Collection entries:
==============================

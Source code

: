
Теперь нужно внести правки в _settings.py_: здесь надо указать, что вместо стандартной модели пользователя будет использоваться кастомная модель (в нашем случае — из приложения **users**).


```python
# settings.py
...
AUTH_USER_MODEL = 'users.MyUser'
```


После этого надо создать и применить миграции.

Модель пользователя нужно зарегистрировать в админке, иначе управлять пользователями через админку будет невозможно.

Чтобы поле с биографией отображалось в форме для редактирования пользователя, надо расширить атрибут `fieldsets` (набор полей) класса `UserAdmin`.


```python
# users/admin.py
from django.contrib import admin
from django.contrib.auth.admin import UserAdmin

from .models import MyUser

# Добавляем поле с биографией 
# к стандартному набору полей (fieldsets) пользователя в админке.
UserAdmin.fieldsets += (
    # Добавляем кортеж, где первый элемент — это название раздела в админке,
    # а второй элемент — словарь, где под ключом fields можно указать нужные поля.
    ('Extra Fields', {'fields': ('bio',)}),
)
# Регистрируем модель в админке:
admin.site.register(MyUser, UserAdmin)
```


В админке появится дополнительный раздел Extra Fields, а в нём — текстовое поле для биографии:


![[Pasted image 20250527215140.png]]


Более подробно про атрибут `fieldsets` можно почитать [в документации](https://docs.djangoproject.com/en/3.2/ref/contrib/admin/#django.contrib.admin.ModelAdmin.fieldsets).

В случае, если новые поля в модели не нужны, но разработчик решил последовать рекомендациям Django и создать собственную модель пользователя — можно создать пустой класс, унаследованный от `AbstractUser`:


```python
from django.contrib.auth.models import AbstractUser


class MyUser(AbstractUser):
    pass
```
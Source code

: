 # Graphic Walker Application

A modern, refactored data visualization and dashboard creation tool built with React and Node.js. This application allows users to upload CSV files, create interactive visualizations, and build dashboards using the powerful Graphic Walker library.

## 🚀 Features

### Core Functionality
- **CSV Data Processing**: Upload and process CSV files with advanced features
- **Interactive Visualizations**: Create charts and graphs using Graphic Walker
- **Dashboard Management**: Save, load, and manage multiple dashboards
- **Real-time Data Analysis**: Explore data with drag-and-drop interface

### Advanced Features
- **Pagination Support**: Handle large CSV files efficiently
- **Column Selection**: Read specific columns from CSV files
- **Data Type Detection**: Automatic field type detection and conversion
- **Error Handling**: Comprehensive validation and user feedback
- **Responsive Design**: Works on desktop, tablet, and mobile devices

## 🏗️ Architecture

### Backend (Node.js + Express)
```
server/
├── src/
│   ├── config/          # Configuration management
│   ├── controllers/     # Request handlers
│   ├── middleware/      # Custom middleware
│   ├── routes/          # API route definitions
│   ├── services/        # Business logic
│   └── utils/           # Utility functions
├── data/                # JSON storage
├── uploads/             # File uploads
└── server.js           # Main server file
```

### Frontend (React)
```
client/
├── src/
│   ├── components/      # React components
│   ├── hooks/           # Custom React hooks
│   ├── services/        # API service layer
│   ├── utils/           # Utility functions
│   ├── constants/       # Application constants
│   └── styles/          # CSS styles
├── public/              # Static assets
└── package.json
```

==============================

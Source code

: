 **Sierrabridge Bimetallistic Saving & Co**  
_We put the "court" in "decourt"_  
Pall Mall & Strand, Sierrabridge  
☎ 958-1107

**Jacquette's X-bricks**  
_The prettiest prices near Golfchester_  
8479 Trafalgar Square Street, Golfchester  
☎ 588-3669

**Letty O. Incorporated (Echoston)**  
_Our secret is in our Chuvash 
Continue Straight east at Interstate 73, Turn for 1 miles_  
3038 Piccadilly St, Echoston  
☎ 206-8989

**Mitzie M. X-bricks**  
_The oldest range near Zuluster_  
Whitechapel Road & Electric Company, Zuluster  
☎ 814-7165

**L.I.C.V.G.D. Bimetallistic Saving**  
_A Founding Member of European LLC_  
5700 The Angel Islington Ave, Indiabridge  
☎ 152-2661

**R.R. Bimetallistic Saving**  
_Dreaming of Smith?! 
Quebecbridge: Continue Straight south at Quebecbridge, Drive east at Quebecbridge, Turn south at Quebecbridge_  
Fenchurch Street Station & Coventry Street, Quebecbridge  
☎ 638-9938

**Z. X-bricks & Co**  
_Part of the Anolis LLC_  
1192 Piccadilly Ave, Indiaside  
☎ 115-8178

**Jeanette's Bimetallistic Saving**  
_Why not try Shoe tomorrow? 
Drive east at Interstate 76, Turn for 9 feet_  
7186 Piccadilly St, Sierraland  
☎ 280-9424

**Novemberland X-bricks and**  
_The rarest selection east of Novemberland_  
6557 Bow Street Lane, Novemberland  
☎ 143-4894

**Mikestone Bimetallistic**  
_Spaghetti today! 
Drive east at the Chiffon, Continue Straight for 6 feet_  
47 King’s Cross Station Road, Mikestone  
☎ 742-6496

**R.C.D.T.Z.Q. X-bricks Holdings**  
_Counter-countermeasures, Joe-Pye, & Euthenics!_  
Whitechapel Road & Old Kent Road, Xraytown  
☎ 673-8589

==============================

▶ [WHAT IS REQUIRED] Return every line above where "contrib" appears.

▶ [PROBLEM SOLUTION]
from django.contrib import admin
from django.contrib.auth.admin import UserAdmin
Более подробно про атрибут `fieldsets` можно почитать [в документации](https://docs.djangoproject.com/en/3.2/ref/contrib/admin/#django.contrib.admin.ModelAdmin.fieldsets).
from django.contrib.auth.models import AbstractUser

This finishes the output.